Re: RFD: x32 ABI system call numbers

From: Andy Lutomirski
Date: Fri Sep 02 2011 - 02:18:24 EST


On 08/26/2011 07:39 PM, H. Peter Anvin wrote:
On 08/26/2011 04:13 PM, Linus Torvalds wrote:

The extra bit would be masked off and only affect device drivers like
input which relies on is_compat().

So a couple of questions:

- why do we need another system call model at all?

We think we can get more performance for a process which doesn't need
more than 4 GiB of virtual address space by allowing them to keep
pointers 4 bytes long, while still giving them the advantage of 16
64-bit registers, PC-relative addressing, and so on. Furthermore, there
are users who seem more willing to port code known to not be 64-bit
clean to x32 than to do a whole new port.

If the question is "why not just thunk this in userspace", the answer is
that we'd like to take advantage of the compat layer already in the kernel.

If the question is "why not just use int $0x80" we actually did that in
early prototyping, but SYSCALL64 is much faster.

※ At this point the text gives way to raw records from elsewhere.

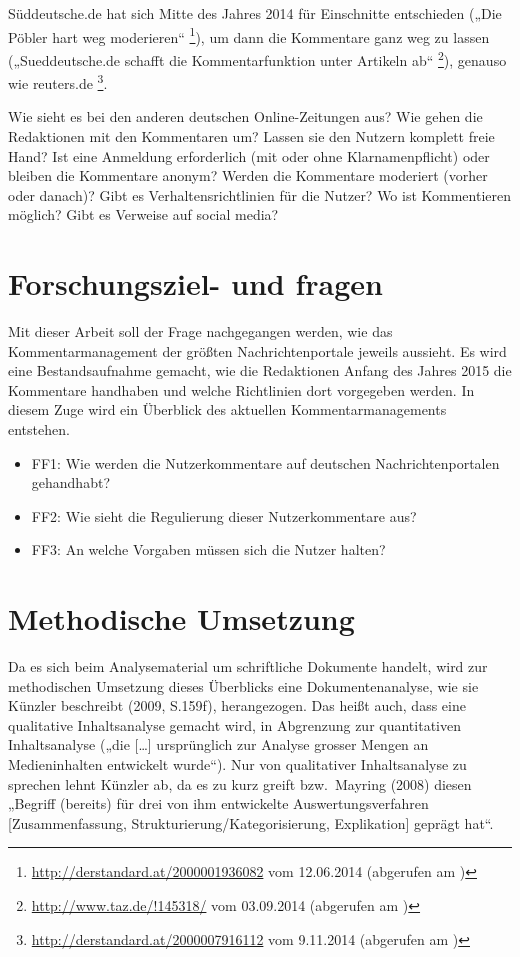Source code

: \documentclass[12pt,titlepage=no,parskip=full]{scrartcl} %
\begin{document}
Süddeutsche.de hat sich Mitte des Jahres 2014 für Einschnitte entschieden („Die Pöbler hart weg moderieren“ 
\footnote{\url{http://derstandard.at/2000001936082} vom 12.06.2014 (abgerufen am )}), um dann die Kommentare ganz weg zu lassen („Sueddeutsche.de schafft die Kommentarfunktion unter Artikeln ab“ \footnote{\url{http://www.taz.de/!145318/} vom
03.09.2014 (abgerufen am )}), genauso wie reuters.de \footnote{\url{http://derstandard.at/2000007916112} vom 9.11.2014 (abgerufen am )}.



Wie sieht es bei den anderen deutschen Online-Zeitungen aus? Wie gehen die
Redaktionen mit den Kommentaren um? Lassen sie den Nutzern komplett freie Hand?
Ist eine Anmeldung erforderlich (mit oder ohne Klarnamenpflicht) oder bleiben
die Kommentare anonym? Werden die Kommentare moderiert (vorher oder danach)?
Gibt es Verhaltensrichtlinien für die Nutzer? Wo ist Kommentieren möglich? Gibt
es Verweise auf social media?






\section{Forschungsziel- und fragen}

Mit dieser Arbeit soll der Frage nachgegangen werden, wie das Kommentarmanagement
der größten Nachrichtenportale jeweils aussieht. Es wird eine Bestandsaufnahme
gemacht, wie die Redaktionen Anfang des Jahres 2015 die Kommentare handhaben und
welche Richtlinien dort vorgegeben werden. In diesem Zuge wird ein Überblick des
aktuellen Kommentarmanagements entstehen.

\begin{itemize} \em
  \item FF1: Wie werden die Nutzerkommentare auf deutschen Nachrichtenportalen gehandhabt?
  \item FF2: Wie sieht die Regulierung dieser Nutzerkommentare aus?
  \item FF3: An welche Vorgaben müssen sich die Nutzer halten?
\end{itemize}


\section{Methodische Umsetzung}

Da es sich beim Analysematerial um schriftliche Dokumente handelt, wird zur
methodischen Umsetzung dieses Überblicks eine Dokumentenanalyse, wie sie Künzler
beschreibt (2009, S.159f), herangezogen. Das heißt auch, dass eine qualitative
Inhaltsanalyse gemacht wird, in Abgrenzung zur quantitativen Inhaltsanalyse
(„die [\ldots] ursprünglich zur Analyse grosser Mengen an Medieninhalten entwickelt
wurde“). Nur von qualitativer Inhaltsanalyse zu sprechen lehnt Künzler ab, da es
zu kurz greift bzw.~Mayring (2008) diesen „Begriff (bereits) für drei von ihm
entwickelte Auswertungsverfahren [Zusammenfassung,
Strukturierung/Kategorisierung, Explikation] geprägt hat“.
\end{document}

This may be a dumb question, but:

Why not just set some high bit of rax to enable compat syscalls to be issued with the 64-bit SYSCALL instruction. This could be done with zero overhead for normal 64-bit code (you can just adjust the existing system-call-number-too-high path) and the total kernel patch should be just a handful of lines. Does x32 need any more kernel support than that? You'll confuse strace on new binaries, but that shouldn't be a big deal.

Also, why do ioctls and userspace structs need any translation at all? This is a new ABI -- why not just teach x32 code to stick zeros in its structs in the appropriate places to use the 64-bit layout.